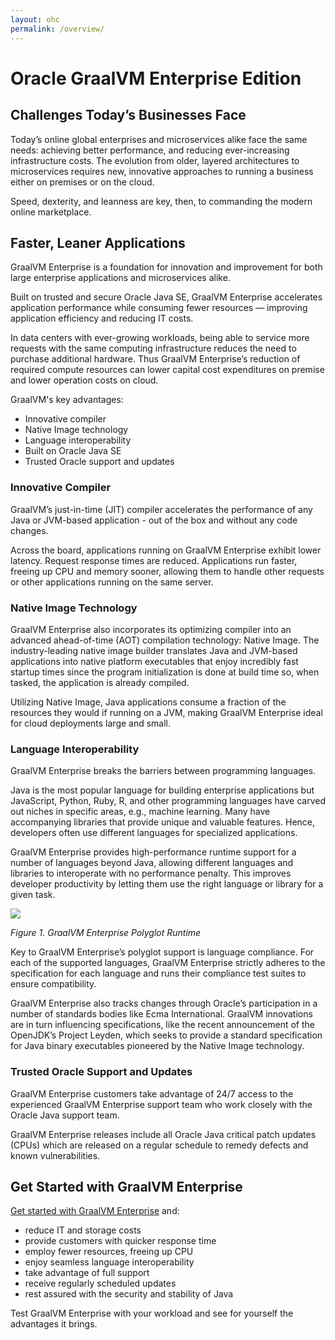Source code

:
 ```yaml
---
layout: ohc
permalink: /overview/
---
```


# Oracle GraalVM Enterprise Edition

## Challenges Today’s Businesses Face

Today’s online global enterprises and microservices alike face the same needs:
achieving better performance, and reducing ever-increasing infrastructure costs.
The evolution from older, layered architectures to microservices requires new,
innovative approaches to running a business either on premises or on the cloud.

Speed, dexterity, and leanness are key, then, to commanding the modern
online marketplace.

## Faster, Leaner Applications

GraalVM Enterprise is a foundation for innovation and improvement for both large
enterprise applications and microservices alike.

Built on trusted and secure Oracle Java SE, GraalVM Enterprise accelerates
application performance while consuming fewer resources — improving application
efficiency and reducing IT costs.

In data centers with ever-growing workloads, being able to service more
requests with the same computing infrastructure reduces the need to purchase
additional hardware. Thus GraalVM Enterprise’s reduction of required compute
resources can lower capital cost expenditures on premise and lower operation
costs on cloud.

GraalVM's key advantages:
* Innovative compiler
* Native Image technology
* Language interoperability
* Built on Oracle Java SE
* Trusted Oracle support and updates

### Innovative Compiler
GraalVM’s just-in-time (JIT) compiler accelerates the performance of any Java
or JVM-based application - out of the box and without any code changes.

Across the board, applications running on GraalVM Enterprise exhibit lower
latency. Request response times are reduced. Applications run faster, freeing up
CPU and memory sooner, allowing them to handle other requests or other
applications running on the same server.

### Native Image Technology
GraalVM Enterprise also incorporates its optimizing compiler into an
advanced ahead-of-time (AOT) compilation technology: Native Image. The industry-leading native
image builder translates Java and JVM-based applications into native platform
executables that enjoy incredibly fast startup times since the program initialization
is done at build time so, when tasked, the application is already compiled.

Utilizing Native Image, Java applications consume a fraction of the resources
they would if running on a JVM, making GraalVM Enterprise ideal for cloud
deployments large and small.

### Language Interoperability
GraalVM Enterprise breaks the barriers between programming languages.

Java is the most popular language for building enterprise applications but
JavaScript, Python, Ruby, R, and other programming languages have carved out niches
in specific areas, e.g., machine learning. Many have accompanying libraries that provide
unique and valuable features. Hence, developers often use different languages
for specialized applications.

GraalVM Enterprise provides high-performance runtime support for a number of
languages beyond Java, allowing different languages and
libraries to interoperate with no performance penalty. This improves developer
productivity by letting them use the right language or library for a given task.

![](/img/polyglot_runtime.png)

*Figure 1. GraalVM Enterprise Polyglot Runtime*

Key to GraalVM Enterprise’s polyglot support is language compliance. For each of
the supported languages, GraalVM Enterprise strictly adheres to the
specification for each language and runs their compliance test suites to ensure
compatibility.

GraalVM Enterprise also tracks changes through Oracle’s participation in a
number of standards bodies like Ecma International. GraalVM innovations are in
turn influencing specifications, like the recent announcement of the OpenJDK’s
Project Leyden, which seeks to provide a standard specification for Java binary
executables pioneered by the Native Image technology.

### Trusted Oracle Support and Updates
GraalVM Enterprise customers take advantage of 24/7 access to the experienced GraalVM
Enterprise support team who work closely with the Oracle Java support team.

GraalVM Enterprise releases include all Oracle Java critical patch updates
(CPUs) which are released on a regular schedule to remedy defects and known
vulnerabilities.

## Get Started with GraalVM Enterprise

[Get started with GraalVM Enterprise](/getting-started/) and:
* reduce IT and storage costs
* provide customers with quicker response time
* employ fewer resources, freeing up CPU
* enjoy seamless language interoperability
* take advantage of full support
* receive regularly scheduled updates
* rest assured with the security and stability of Java

Test GraalVM Enterprise with your workload and see for yourself the advantages it brings.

═══

■ Exercise instructions
Without including any picture, copy the listing above exactly and in full.

■ Solution for this problem
Source code

:
 ```yaml
---
layout: ohc
permalink: /overview/
---
```


# Oracle GraalVM Enterprise Edition

## Challenges Today’s Businesses Face

Today’s online global enterprises and microservices alike face the same needs:
achieving better performance, and reducing ever-increasing infrastructure costs.
The evolution from older, layered architectures to microservices requires new,
innovative approaches to running a business either on premises or on the cloud.

Speed, dexterity, and leanness are key, then, to commanding the modern
online marketplace.

## Faster, Leaner Applications

GraalVM Enterprise is a foundation for innovation and improvement for both large
enterprise applications and microservices alike.

Built on trusted and secure Oracle Java SE, GraalVM Enterprise accelerates
application performance while consuming fewer resources — improving application
efficiency and reducing IT costs.

In data centers with ever-growing workloads, being able to service more
requests with the same computing infrastructure reduces the need to purchase
additional hardware. Thus GraalVM Enterprise’s reduction of required compute
resources can lower capital cost expenditures on premise and lower operation
costs on cloud.

GraalVM's key advantages:
* Innovative compiler
* Native Image technology
* Language interoperability
* Built on Oracle Java SE
* Trusted Oracle support and updates

### Innovative Compiler
GraalVM’s just-in-time (JIT) compiler accelerates the performance of any Java
or JVM-based application - out of the box and without any code changes.

Across the board, applications running on GraalVM Enterprise exhibit lower
latency. Request response times are reduced. Applications run faster, freeing up
CPU and memory sooner, allowing them to handle other requests or other
applications running on the same server.

### Native Image Technology
GraalVM Enterprise also incorporates its optimizing compiler into an
advanced ahead-of-time (AOT) compilation technology: Native Image. The industry-leading native
image builder translates Java and JVM-based applications into native platform
executables that enjoy incredibly fast startup times since the program initialization
is done at build time so, when tasked, the application is already compiled.

Utilizing Native Image, Java applications consume a fraction of the resources
they would if running on a JVM, making GraalVM Enterprise ideal for cloud
deployments large and small.

### Language Interoperability
GraalVM Enterprise breaks the barriers between programming languages.

Java is the most popular language for building enterprise applications but
JavaScript, Python, Ruby, R, and other programming languages have carved out niches
in specific areas, e.g., machine learning. Many have accompanying libraries that provide
unique and valuable features. Hence, developers often use different languages
for specialized applications.

GraalVM Enterprise provides high-performance runtime support for a number of
languages beyond Java, allowing different languages and
libraries to interoperate with no performance penalty. This improves developer
productivity by letting them use the right language or library for a given task.

![](/img/polyglot_runtime.png)

*Figure 1. GraalVM Enterprise Polyglot Runtime*

Key to GraalVM Enterprise’s polyglot support is language compliance. For each of
the supported languages, GraalVM Enterprise strictly adheres to the
specification for each language and runs their compliance test suites to ensure
compatibility.

GraalVM Enterprise also tracks changes through Oracle’s participation in a
number of standards bodies like Ecma International. GraalVM innovations are in
turn influencing specifications, like the recent announcement of the OpenJDK’s
Project Leyden, which seeks to provide a standard specification for Java binary
executables pioneered by the Native Image technology.

### Trusted Oracle Support and Updates
GraalVM Enterprise customers take advantage of 24/7 access to the experienced GraalVM
Enterprise support team who work closely with the Oracle Java support team.

GraalVM Enterprise releases include all Oracle Java critical patch updates
(CPUs) which are released on a regular schedule to remedy defects and known
vulnerabilities.

## Get Started with GraalVM Enterprise

[Get started with GraalVM Enterprise](/getting-started/) and:
* reduce IT and storage costs
* provide customers with quicker response time
* employ fewer resources, freeing up CPU
* enjoy seamless language interoperability
* take advantage of full support
* receive regularly scheduled updates
* rest assured with the security and stability of Java

Test GraalVM Enterprise with your workload and see for yourself the advantages it brings.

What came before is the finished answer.